A couple months later, he had another dreadful forewarning.

At one o’clock on June 4, 1918, I was sitting in my dugout in the front line. Suddenly I thought of John, and for some inexplicable reason I wanted to cry, and did. In due course I received the news of his death in action at exactly one o’clock on June the fourth.

Several weeks after John’s death, Rathbone went to his commanding officer with an idea. Since nighttime reconnaissance wasn’t working, Rathbone had a better notion. He wanted to do a daytime reconnaissance mission, but this time as a tree. He and three of his friends took burnt cork and applied it to their faces along with small branches to their bodies. At 5:00 am, the four soldiers crawled very slowly into no man’s land. They managed to get to the German lines when a German finally noticed them.

Suddenly there were footsteps and a German soldier came into view behind the next traverse. He stopped suddenly, struck dumb, no doubt, by our strange appearance. Capturing him was out of the question; we were too far away from home. But before he could pull himself together and spread the alarm, I shot him twice with my revolver… Tanner tore the identification tags off his uniform and I rifled his pockets, stuffing a diary and some papers into my camouflage suit… We scaled the parapet, forced our way through the barbed wire… and had hardly reached it when two machine guns opened a cross fire on us.
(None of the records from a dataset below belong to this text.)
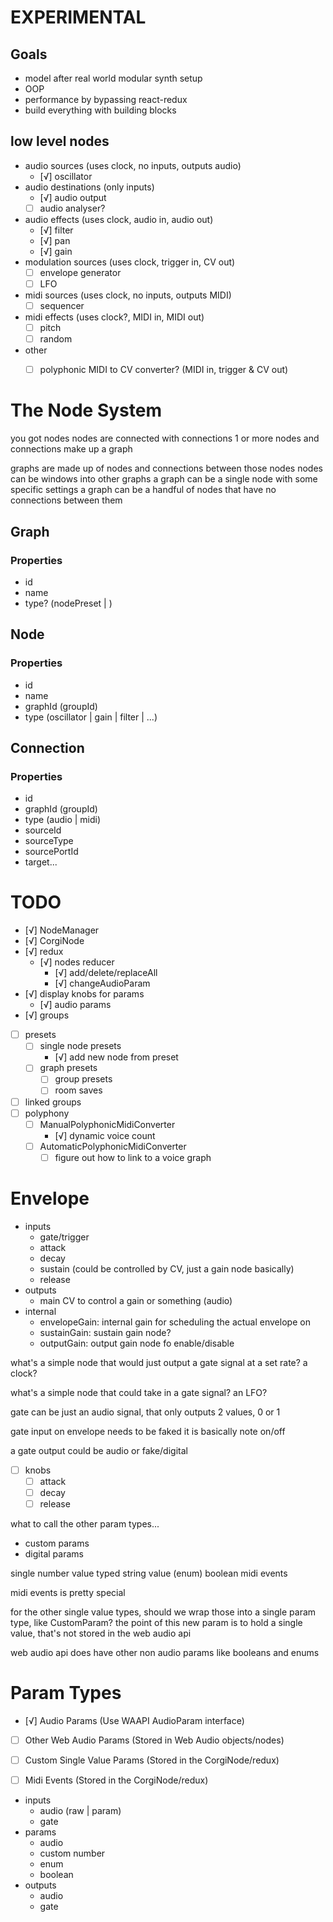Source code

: # EXPERIMENTAL

## Goals
- model after real world modular synth setup
- OOP
- performance by bypassing react-redux
- build everything with building blocks

## low level nodes
- audio sources (uses clock, no inputs, outputs audio)
	- [√] oscillator
- audio destinations (only inputs)
	- [√] audio output
	- [ ] audio analyser?
- audio effects (uses clock, audio in, audio out)
	- [√] filter
	- [√] pan
	- [√] gain
- modulation sources (uses clock, trigger in, CV out)
	- [ ] envelope generator
	- [ ] LFO
- midi sources (uses clock, no inputs, outputs MIDI)
	- [ ] sequencer
- midi effects (uses clock?, MIDI in, MIDI out)
	- [ ] pitch
	- [ ] random
- other
	- [ ] polyphonic MIDI to CV converter? (MIDI in, trigger & CV out)


# The Node System
you got nodes
nodes are connected with connections
1 or more nodes and connections make up a graph

graphs are made up of nodes and connections between those nodes
nodes can be windows into other graphs
a graph can be a single node with some specific settings
a graph can be a handful of nodes that have no connections between them

## Graph
### Properties
- id
- name
- type? (nodePreset | )

## Node
### Properties
- id
- name
- graphId (groupId)
- type (oscillator | gain | filter | ...)

## Connection
### Properties
- id
- graphId (groupId)
- type (audio | midi)
- sourceId
- sourceType
- sourcePortId
- target...

# TODO
- [√] NodeManager
- [√] CorgiNode
- [√] redux
	- [√] nodes reducer
		- [√] add/delete/replaceAll
		- [√] changeAudioParam
- [√] display knobs for params
	- [√] audio params
- [√] groups
- [ ] presets
	- [ ] single node presets
		- [√] add new node from preset
	- [ ] graph presets
		- [ ] group presets
		- [ ] room saves
- [ ] linked groups
- [ ] polyphony
	- [ ] ManualPolyphonicMidiConverter
		- [√] dynamic voice count
	- [ ] AutomaticPolyphonicMidiConverter
		- [ ] figure out how to link to a voice graph

# Envelope
- inputs
	- gate/trigger
	- attack
	- decay
	- sustain (could be controlled by CV, just a gain node basically)
	- release
- outputs
	- main CV to control a gain or something (audio)
- internal
	- envelopeGain: internal gain for scheduling the actual envelope on
	- sustainGain: sustain gain node?
	- outputGain: output gain node fo enable/disable


what's a simple node that would just output a gate signal at a set rate?
a clock?

what's a simple node that could take in a gate signal?
an LFO?

gate can be just an audio signal, that only outputs 2 values, 0 or 1


gate input on envelope needs to be faked
it is basically note on/off

a gate output could be audio or fake/digital

- [ ] knobs
	- [ ] attack
	- [ ] decay
	- [ ] release

what to call the other param types...
- custom params
- digital params

single number value
typed string value (enum)
boolean
midi events

midi events is pretty special

for the other single value types, should we wrap those into a single param type, like CustomParam?
the point of this new param is to hold a single value, that's not stored in the web audio api

web audio api does have other non audio params like booleans and enums


# Param Types
- [√] Audio Params (Use WAAPI AudioParam interface)
- [ ] Other Web Audio Params (Stored in Web Audio objects/nodes)
- [ ] Custom Single Value Params (Stored in the CorgiNode/redux)
- [ ] Midi Events (Stored in the CorgiNode/redux)




- inputs
	- audio (raw | param)
	- gate
- params
	- audio
	- custom number
	- enum
	- boolean
- outputs
	- audio
	- gate
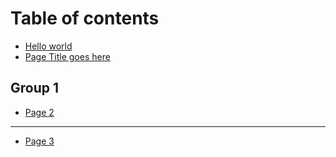 # Table of contents

* [Hello world](README.md)
* [Page Title goes here](page-1.md)

## Group 1

* [Page 2](group-1/page-2.md)

***

* [Page 3](page-3.md)
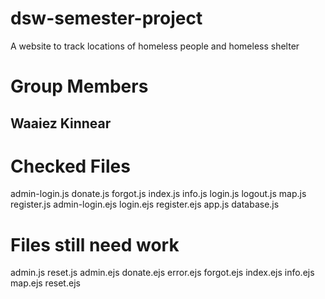 # dsw-semester-project

A website to track locations of homeless people and homeless shelter

# Group Members

## Waaiez Kinnear

# Checked Files

admin-login.js
donate.js
forgot.js
index.js
info.js
login.js
logout.js
map.js
register.js
admin-login.ejs
login.ejs
register.ejs
app.js
database.js

# Files still need work

admin.js
reset.js
admin.ejs
donate.ejs
error.ejs
forgot.ejs
index.ejs
info.ejs
map.ejs
reset.ejs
Rathbone’s debut as an actor on a battlefield in France won him the Military Cross. As I read about his heroics, all that I could think of was from Macbeth, when Birnam Wood came to Dunsinane. That is what Rathbone did.

This tree was at Birnam Wood when Shakespeare wrote Macbeth.

I’ll never forget Basil Rathbone as Sherlock Holmes, but he was even a better actor when Birnam Wood came to Dunsinane.